After reaching the conference finals in the Orlando bubble, expectations were high for Denver. Unfortunately, Jamal Murray’s ACL injury was too much for them to overcome especially in the postseason. Losing another playmaker to complement Jokic and spread the defense proved to be pivotal in containing the Nuggets.

Initially, the early results after Murray went down had been promising, as Denver had a 13-5 record after Murray went down. The fact thatJokic kept the ship afloat despite the huge loss and missed no games in 2020-2021 likely sealed his MVP vote and gave the rest of the team confidence heading into the postseason.

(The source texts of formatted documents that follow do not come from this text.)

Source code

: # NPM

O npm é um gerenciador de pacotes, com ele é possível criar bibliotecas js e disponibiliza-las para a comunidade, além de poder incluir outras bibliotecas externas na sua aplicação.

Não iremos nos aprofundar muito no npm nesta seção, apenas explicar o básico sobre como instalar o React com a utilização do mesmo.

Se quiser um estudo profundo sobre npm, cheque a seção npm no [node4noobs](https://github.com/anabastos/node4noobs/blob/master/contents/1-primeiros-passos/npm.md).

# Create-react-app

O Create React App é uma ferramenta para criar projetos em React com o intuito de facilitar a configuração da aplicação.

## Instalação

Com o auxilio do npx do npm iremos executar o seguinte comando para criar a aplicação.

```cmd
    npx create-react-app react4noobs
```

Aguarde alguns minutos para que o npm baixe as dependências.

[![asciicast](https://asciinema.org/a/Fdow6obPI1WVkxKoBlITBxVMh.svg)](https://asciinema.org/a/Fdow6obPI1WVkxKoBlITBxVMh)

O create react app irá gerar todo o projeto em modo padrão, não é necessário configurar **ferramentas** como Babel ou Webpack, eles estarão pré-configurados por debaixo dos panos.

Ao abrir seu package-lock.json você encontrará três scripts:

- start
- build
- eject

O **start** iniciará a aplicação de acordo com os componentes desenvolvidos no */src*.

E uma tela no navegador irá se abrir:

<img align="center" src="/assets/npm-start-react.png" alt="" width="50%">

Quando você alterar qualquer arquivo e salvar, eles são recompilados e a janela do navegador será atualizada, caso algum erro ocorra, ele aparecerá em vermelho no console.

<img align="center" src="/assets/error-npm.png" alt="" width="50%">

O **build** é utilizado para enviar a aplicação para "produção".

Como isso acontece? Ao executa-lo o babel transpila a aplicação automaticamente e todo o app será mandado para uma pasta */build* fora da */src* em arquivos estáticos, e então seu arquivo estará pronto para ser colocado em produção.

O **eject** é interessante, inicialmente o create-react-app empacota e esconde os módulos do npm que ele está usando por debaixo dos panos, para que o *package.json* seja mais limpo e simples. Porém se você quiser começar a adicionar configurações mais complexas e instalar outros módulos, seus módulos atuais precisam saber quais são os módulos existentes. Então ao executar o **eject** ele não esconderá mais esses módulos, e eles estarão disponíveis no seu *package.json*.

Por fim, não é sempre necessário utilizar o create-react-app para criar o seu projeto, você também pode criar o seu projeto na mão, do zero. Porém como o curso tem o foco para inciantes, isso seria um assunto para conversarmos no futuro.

However, come playoff time, the lack of a secondary playmaker and another primary offensive option proved too much to overcome. While they had more success against the Portland Trail Blazers, the fact that Jokic finished in single-digit assists in all postseason games except Game 3 against the Suns goes to show that defense knew who to target and how to disrupt the Nuggets’ offense.


It is likely that Murray won’t be back until some part into the 2021-2022 season, so Jokic will have to take on a more significant workload when next season begins. Should he join the Serbian national team in the Olympic qualifiers, it will likely cut into his offseason rest and only add to the wear and tear on his body. He’s been pretty durable so far, but that mileage adds up and can come knocking at inopportune times.

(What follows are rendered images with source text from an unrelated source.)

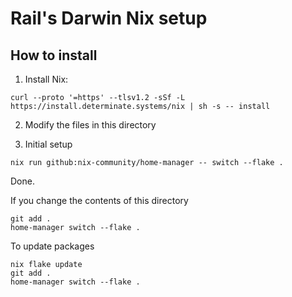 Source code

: # Rail's Darwin Nix setup

## How to install

1. Install Nix:

```shell
curl --proto '=https' --tlsv1.2 -sSf -L https://install.determinate.systems/nix | sh -s -- install
```

2. Modify the files in this directory

3. Initial setup

```shell
nix run github:nix-community/home-manager -- switch --flake .
```

Done.

If you change the contents of this directory

```shell
git add .
home-manager switch --flake .
```

To update packages

```shell
nix flake update
git add .
home-manager switch --flake .
```
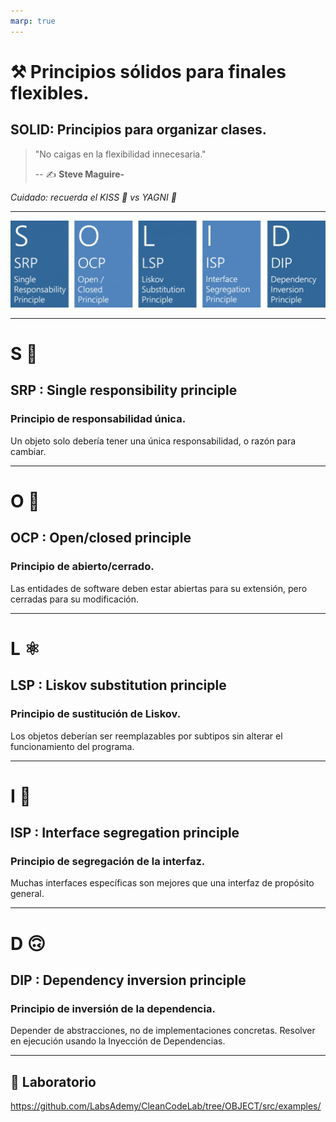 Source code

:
 ```yaml
---
marp: true
---
```


# ⚒️ Principios sólidos para finales flexibles.

## SOLID: Principios para organizar clases.

> "No caigas en la flexibilidad innecesaria."
>
> -- ✍️ **Steve Maguire-**

_Cuidado: recuerda el KISS 💋 vs YAGNI 🚫_

---

![solid diagram](./assets/solid.jpg)

---

# S 🦄

## SRP : Single responsibility principle

### Principio de responsabilidad única.
Un objeto solo debería tener una única responsabilidad, o razón para cambiar.

---

# O 🔐

## OCP : Open/closed principle

### Principio de abierto/cerrado.
Las entidades de software deben estar abiertas para su extensión, pero cerradas para su modificación.

---

# L ⚛️

## LSP : Liskov substitution principle

### Principio de sustitución de Liskov.
Los objetos deberían ser reemplazables por subtipos sin alterar el funcionamiento del programa.

---

# I 🤹

## ISP : Interface segregation principle

### Principio de segregación de la interfaz.
Muchas interfaces específicas son mejores que una interfaz de propósito general.​

---

# D 🙃

## DIP : Dependency inversion principle

### Principio de inversión de la dependencia.
Depender de abstracciones, no de implementaciones concretas. Resolver en ejecución usando la Inyección de Dependencias.

---

## 📝 Laboratorio

https://github.com/LabsAdemy/CleanCodeLab/tree/OBJECT/src/examples/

Michael Porter Jr. showed flashes of brilliance during certain stretches, but he wasn’t as diverse with his shot selection as Murray was. The addition of Will Barton was a much-needed boost, but the rest of the supporting cast could not consistently keep up with him and Jokic.

How the Nuggets will navigate this offseason could define their future as the team would not want to waste Jokic’s best years. Most of the core members of the squad are signed up for next season, with only Paul Millsap, JaVale McGee, and Austin Rivers entering free agency. Getting midseason acquisition Aaron Gordon a full season under his belt could also somewhat make up for the production lost with Murray’s absence early next season.

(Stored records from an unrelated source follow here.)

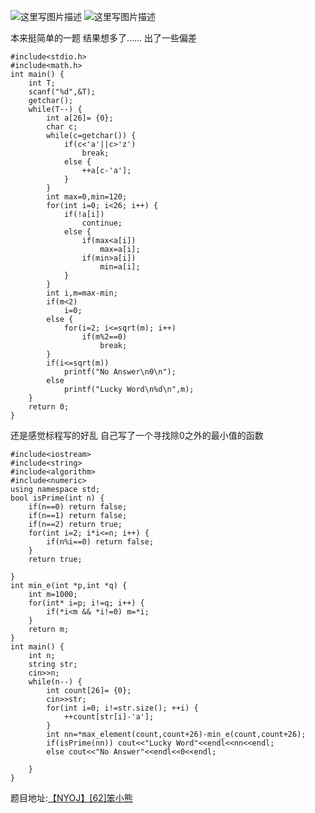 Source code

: ![这里写图片描述](http://img.blog.csdn.net/20160128203233976)
![这里写图片描述](http://img.blog.csdn.net/20160128203242663)

本来挺简单的一题
结果想多了……
出了一些偏差

```
#include<stdio.h>
#include<math.h>
int main() {
	int T;
	scanf("%d",&T);
	getchar();
	while(T--) {
		int a[26]= {0};
		char c;
		while(c=getchar()) {
			if(c<'a'||c>'z')
				break;
			else {
				++a[c-'a'];
			}
		}
		int max=0,min=120;
		for(int i=0; i<26; i++) {
			if(!a[i])
				continue;
			else {
				if(max<a[i])
					max=a[i];
				if(min>a[i])
					min=a[i];
			}
		}
		int i,m=max-min;
		if(m<2)
			i=0;
		else {
			for(i=2; i<=sqrt(m); i++)
				if(m%2==0)
					break;
		}
		if(i<=sqrt(m))
			printf("No Answer\n0\n");
		else
			printf("Lucky Word\n%d\n",m);
	}
	return 0;
}
```


还是感觉标程写的好乱
自己写了一个寻找除0之外的最小值的函数

```
#include<iostream>
#include<string>
#include<algorithm>
#include<numeric>
using namespace std;
bool isPrime(int n) {
	if(n==0) return false;
	if(n==1) return false;
	if(n==2) return true;
	for(int i=2; i*i<=n; i++) {
		if(n%i==0) return false;
	}
	return true;

}
int min_e(int *p,int *q) {
	int m=1000;
	for(int* i=p; i!=q; i++) {
		if(*i<m && *i!=0) m=*i;
	}
	return m;
}
int main() {
	int n;
	string str;
	cin>>n;
	while(n--) {
		int count[26]= {0};
		cin>>str;
		for(int i=0; i!=str.size(); ++i) {
			++count[str[i]-'a'];
		}
		int nn=*max_element(count,count+26)-min_e(count,count+26);
		if(isPrime(nn)) cout<<"Lucky Word"<<endl<<nn<<endl;
		else cout<<"No Answer"<<endl<<0<<endl;

	}
}
```

题目地址:[【NYOJ】[62]笨小熊](http://acm.nyist.net/JudgeOnline/problem.php?pid=62)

The looming question, though, is whether head coach Mike Malone will be retained. He has brought consistent success in his tenure in Denver, but he has not gotten over the hump despite having the same roster. The injury to Murray and the results he produced in spite of it could give him another chance, but the leash has gotten shorter.

Winning the MVP award is an achievement nonetheless, but the bitter taste of a sweep at the hands of the Suns should motivate Nikola Jokic and the Denver Nuggets moving forward.